▶ [What the task asks]: Somewhere below, one line contains "By default, Next.js" and a later line contains "1. **External environment". Output those two lines and everything between them exactly, and nothing else.

____

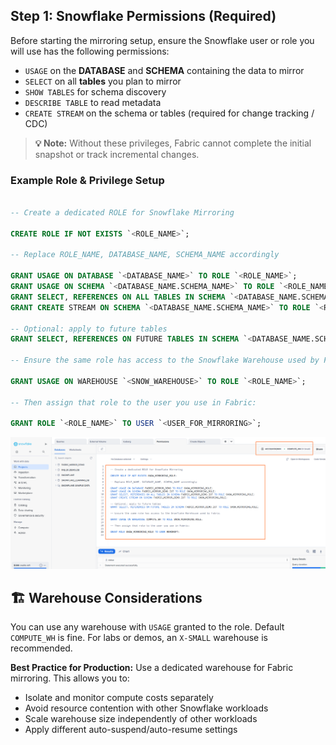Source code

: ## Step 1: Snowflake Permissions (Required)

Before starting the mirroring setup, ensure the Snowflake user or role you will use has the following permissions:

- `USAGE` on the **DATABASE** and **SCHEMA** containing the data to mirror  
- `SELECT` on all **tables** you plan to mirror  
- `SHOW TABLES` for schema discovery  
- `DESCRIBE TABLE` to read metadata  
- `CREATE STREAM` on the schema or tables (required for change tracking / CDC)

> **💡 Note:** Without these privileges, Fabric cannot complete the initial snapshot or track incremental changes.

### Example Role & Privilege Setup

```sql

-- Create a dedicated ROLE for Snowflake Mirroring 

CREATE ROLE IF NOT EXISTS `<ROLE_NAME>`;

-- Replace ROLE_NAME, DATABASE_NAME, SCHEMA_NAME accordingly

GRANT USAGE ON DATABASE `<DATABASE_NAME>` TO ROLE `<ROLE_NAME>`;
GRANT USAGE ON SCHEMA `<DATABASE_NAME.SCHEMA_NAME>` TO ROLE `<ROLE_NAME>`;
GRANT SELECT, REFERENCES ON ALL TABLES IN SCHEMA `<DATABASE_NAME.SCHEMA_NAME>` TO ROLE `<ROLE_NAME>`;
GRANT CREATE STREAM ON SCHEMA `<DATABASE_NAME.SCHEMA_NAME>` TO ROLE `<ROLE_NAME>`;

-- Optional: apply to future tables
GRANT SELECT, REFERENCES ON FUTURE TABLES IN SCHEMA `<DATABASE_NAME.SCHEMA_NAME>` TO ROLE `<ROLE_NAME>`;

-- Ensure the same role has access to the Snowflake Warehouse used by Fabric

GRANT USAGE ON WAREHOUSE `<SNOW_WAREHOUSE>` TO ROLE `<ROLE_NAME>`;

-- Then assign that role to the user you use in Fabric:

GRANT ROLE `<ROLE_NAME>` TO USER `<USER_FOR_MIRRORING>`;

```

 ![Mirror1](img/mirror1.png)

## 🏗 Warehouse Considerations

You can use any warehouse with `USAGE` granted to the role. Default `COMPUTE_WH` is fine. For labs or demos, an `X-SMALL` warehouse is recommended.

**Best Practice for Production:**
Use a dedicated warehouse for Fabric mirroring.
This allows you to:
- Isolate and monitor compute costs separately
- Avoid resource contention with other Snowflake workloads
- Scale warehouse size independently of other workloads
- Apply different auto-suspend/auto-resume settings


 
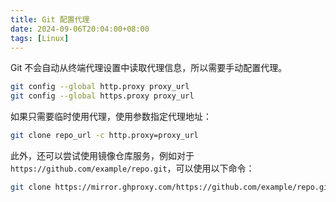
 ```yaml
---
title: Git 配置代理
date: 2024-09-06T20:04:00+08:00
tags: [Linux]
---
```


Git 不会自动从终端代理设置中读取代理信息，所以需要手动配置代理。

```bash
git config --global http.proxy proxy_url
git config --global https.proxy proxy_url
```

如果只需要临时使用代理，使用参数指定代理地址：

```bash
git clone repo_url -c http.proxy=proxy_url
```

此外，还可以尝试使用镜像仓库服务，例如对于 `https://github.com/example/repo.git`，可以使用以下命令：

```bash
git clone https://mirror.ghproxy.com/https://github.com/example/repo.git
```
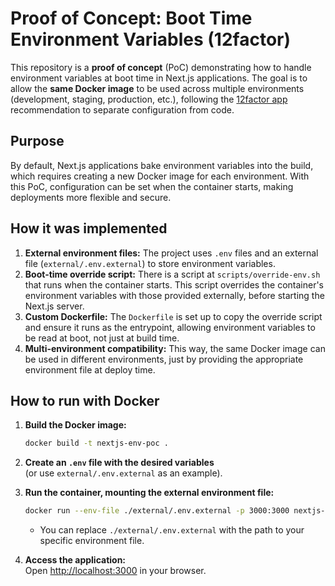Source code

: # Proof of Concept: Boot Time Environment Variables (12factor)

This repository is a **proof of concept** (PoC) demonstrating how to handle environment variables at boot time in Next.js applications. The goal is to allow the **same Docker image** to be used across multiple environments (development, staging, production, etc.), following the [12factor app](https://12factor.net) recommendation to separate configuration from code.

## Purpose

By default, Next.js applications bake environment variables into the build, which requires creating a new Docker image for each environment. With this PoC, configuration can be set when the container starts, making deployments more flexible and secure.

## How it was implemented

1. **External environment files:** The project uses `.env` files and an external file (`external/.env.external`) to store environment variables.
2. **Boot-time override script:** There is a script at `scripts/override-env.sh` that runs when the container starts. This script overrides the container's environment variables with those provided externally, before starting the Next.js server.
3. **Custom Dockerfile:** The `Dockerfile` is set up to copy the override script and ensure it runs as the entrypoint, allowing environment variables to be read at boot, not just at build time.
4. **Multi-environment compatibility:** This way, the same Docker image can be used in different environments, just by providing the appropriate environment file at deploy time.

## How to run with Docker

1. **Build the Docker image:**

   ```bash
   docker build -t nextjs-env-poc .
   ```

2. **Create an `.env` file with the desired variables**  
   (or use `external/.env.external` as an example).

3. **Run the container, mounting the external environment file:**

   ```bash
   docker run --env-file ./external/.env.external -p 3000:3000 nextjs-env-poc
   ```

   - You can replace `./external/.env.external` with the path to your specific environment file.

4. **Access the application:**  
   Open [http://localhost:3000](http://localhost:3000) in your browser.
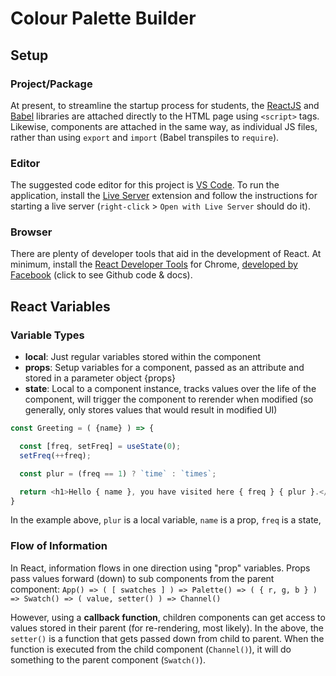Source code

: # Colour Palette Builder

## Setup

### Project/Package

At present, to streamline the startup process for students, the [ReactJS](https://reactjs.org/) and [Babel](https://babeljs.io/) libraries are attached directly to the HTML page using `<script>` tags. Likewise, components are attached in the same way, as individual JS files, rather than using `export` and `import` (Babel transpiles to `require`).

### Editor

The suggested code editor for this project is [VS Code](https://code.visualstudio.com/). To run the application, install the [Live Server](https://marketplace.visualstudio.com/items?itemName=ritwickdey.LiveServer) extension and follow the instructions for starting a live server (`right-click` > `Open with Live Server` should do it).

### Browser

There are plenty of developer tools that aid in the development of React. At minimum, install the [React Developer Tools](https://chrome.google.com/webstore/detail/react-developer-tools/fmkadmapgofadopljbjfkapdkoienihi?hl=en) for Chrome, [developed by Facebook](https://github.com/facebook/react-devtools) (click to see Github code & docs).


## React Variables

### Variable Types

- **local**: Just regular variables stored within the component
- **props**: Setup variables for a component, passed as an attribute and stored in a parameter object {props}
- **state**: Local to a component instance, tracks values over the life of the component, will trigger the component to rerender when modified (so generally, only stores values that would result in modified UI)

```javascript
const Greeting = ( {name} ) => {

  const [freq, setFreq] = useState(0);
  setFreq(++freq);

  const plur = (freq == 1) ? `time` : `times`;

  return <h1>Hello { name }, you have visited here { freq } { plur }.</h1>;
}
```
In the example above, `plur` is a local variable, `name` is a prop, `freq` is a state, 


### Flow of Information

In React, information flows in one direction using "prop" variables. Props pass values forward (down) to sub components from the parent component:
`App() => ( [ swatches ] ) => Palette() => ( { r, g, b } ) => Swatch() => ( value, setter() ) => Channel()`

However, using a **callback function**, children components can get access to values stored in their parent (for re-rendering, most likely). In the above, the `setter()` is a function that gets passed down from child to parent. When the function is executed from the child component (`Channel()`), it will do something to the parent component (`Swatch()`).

____

▶ [Your solution]:
By default, Next.js applications bake environment variables into the build, which requires creating a new Docker image for each environment. With this PoC, configuration can be set when the container starts, making deployments more flexible and secure.

## How it was implemented

1. **External environment files:** The project uses `.env` files and an external file (`external/.env.external`) to store environment variables.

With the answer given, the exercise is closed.